In the 90s, I was working a turn-around at a sister facility and learned the niftiest trick related to Double Block and Bleed (DB&B). When the isolation valves and the bleed valve were nearby (i.e., a couple of feet or less) of each other, they would use just a single lock to secure the isolation. They would use a LOTO cable to pass through all three (3) lockout devices, with the isolation valves CLOSED and the bleed OPEN, join the ends of the cable and apply a single lockout lock to the cable.
During a turnaround, when hundreds of LOTOs are performed daily, any means which reduces the number of locks needed to secure a LOTO is a welcomed practice. I have since mentioned this practice in almost all of my LOTO training sessions and have written about the practice many times. But over the past two weeks, I have worked with a key client on implementing their new LOTO program. This client is indeed well on its way to being “world-class” in safety, as it was a process engineer who questioned the practice I mentioned above.
This client is a PSM/RMP client, and they have come a long way in the past 12 years, such that the facilities are learning of Layers of Protection Analysis (LOPA) and Independent Layers of Protection (ILP).
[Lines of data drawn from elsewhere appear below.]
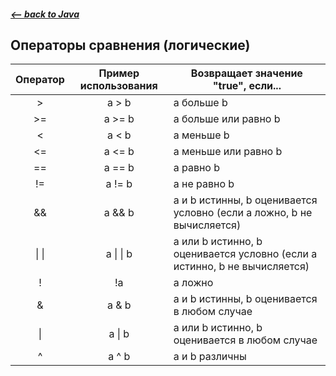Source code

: ##### [<-- back to Java](../../java/java.md)

## Операторы сравнения (логические)

|   Оператор    | Пример использования | Возвращает значение "true", если...                                       |
|:-------------:|:--------------------:|---------------------------------------------------------------------------|
|      \>       |        a > b         | а больше b                                                                |
|      \>=      |        a >= b        | а больше или равно b                                                      |
|       <       |        a < b         | а меньше b                                                                |
|      <=       |        a <= b        | а меньше или равно b                                                      |
|      ==       |        a == b        | а равно b                                                                 |
|      !=       |        a != b        | а не равно b                                                              |
|      &&       |        a && b        | а и b истинны, b оценивается условно (если а ложно, b не вычисляется)     |
| &#124; &#124; |  a &#124; &#124; b   | а или b истинно, b оценивается условно (если а истинно, b не вычисляется) |
|       !       |          !a          | а ложно                                                                   |
|       &       |        a & b         | а и b истинны, b оценивается в любом случае                               |
|    &#124;     |      a &#124; b      | а или b истинно, b оценивается в любом случае                             |
|       ^       |        a ^ b         | а и b различны                                                            |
And it was in the LOPA where this process engineer learned of ILP. So he had an excellent question regarding this LOTO protection and its INTENDED LEVEL of Protection…
Does Double Block and Bleed require INDEPENDENT isolation?
And here is where I may have lost the debate and really began to question this practice.
NOTE: do not waste your time looking in 1910.147 or the LOTO CPL, as this discussion far surpasses any type of regulatory/compliance requirements.